## Task description
Which lines of the records below contain the word "Google"? Report each of them in full.

Dataset records:
..........

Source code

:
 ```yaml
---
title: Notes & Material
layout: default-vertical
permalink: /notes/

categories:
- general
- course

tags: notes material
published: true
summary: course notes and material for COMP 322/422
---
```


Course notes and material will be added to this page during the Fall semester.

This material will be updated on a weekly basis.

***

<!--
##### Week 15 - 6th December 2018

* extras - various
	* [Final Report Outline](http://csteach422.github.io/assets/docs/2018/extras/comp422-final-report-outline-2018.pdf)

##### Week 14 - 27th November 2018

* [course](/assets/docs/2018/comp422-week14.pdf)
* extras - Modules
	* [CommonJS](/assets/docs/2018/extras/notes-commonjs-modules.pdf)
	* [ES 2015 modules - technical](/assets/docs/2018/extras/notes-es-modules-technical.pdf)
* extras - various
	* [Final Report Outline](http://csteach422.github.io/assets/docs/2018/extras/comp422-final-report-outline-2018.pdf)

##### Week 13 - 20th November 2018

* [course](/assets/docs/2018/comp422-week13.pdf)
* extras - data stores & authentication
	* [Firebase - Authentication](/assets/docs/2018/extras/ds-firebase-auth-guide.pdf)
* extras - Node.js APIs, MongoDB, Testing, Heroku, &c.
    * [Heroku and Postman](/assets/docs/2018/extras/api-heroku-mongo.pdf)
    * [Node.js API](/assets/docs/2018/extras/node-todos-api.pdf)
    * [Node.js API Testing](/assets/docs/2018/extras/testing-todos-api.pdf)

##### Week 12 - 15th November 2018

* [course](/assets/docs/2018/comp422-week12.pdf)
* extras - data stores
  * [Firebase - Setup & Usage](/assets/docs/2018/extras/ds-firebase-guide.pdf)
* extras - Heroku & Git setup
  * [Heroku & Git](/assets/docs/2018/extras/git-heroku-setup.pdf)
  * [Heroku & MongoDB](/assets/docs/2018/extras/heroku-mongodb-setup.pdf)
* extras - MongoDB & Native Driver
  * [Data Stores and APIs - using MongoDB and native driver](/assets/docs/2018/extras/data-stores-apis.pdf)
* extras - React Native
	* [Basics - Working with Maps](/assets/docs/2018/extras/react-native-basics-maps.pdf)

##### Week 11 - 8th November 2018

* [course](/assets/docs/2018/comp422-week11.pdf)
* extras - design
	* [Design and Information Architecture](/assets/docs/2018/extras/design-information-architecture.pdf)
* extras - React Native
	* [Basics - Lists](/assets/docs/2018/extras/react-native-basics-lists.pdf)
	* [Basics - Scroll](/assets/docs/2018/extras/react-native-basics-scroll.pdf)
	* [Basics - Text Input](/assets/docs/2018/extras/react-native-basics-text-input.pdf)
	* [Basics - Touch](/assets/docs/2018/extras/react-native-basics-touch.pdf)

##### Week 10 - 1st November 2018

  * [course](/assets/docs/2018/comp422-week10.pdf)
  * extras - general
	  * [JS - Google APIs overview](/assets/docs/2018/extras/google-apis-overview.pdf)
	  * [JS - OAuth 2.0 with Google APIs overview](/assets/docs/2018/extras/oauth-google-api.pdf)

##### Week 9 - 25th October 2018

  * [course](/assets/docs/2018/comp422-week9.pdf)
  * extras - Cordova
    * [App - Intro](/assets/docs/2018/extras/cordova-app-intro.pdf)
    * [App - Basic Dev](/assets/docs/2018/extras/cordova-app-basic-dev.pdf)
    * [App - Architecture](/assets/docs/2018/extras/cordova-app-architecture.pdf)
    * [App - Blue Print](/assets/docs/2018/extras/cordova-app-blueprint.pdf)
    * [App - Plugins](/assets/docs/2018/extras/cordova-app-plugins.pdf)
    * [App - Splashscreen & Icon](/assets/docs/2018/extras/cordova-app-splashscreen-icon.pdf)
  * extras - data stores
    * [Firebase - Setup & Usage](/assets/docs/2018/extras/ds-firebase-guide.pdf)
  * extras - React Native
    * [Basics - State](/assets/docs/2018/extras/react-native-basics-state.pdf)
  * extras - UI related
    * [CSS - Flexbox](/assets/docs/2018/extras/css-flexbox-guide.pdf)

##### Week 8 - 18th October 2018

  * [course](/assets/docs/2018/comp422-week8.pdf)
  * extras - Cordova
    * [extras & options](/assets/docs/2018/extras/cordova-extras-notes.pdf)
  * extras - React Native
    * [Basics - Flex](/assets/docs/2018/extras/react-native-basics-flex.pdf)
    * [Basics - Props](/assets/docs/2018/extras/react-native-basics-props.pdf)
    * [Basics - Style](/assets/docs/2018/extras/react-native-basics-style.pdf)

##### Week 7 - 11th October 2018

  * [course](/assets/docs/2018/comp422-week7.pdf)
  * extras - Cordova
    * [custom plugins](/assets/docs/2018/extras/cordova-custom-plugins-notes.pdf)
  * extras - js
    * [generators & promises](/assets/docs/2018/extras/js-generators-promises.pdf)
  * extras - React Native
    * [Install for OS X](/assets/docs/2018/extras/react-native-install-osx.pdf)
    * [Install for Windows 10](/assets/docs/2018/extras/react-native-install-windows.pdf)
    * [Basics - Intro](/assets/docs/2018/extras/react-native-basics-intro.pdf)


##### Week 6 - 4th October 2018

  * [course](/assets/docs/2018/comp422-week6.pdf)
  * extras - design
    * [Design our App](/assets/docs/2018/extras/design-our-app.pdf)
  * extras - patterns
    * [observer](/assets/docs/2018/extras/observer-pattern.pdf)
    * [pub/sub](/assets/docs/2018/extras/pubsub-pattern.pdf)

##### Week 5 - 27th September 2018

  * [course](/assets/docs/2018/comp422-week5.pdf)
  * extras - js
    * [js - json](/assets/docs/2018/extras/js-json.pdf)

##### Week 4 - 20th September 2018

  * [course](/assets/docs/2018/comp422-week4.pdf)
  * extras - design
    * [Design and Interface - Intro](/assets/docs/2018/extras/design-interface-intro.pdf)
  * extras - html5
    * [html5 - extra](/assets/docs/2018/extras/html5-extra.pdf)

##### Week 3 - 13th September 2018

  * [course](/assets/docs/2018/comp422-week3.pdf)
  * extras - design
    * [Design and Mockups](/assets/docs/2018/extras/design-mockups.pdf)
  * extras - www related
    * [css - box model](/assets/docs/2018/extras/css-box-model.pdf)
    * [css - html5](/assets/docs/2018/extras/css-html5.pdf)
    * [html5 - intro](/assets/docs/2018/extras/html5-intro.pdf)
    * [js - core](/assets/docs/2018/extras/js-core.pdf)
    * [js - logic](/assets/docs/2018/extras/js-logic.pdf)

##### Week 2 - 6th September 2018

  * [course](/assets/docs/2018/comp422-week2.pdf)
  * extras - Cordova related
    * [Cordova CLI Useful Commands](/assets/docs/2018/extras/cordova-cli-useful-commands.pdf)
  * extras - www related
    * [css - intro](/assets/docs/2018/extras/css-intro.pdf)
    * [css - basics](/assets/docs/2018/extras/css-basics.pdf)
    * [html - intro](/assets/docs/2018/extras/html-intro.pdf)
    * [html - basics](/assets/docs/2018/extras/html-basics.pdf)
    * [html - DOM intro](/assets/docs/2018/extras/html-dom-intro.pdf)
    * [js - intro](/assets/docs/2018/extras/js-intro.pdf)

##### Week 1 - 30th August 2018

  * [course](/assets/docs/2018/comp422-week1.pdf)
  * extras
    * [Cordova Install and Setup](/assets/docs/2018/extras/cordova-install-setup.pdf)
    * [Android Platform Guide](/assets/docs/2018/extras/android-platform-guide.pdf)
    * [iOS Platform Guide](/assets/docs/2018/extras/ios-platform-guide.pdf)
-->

..........

## Exercise solution
	  * [JS - Google APIs overview](/assets/docs/2018/extras/google-apis-overview.pdf)
	  * [JS - OAuth 2.0 with Google APIs overview](/assets/docs/2018/extras/oauth-google-api.pdf)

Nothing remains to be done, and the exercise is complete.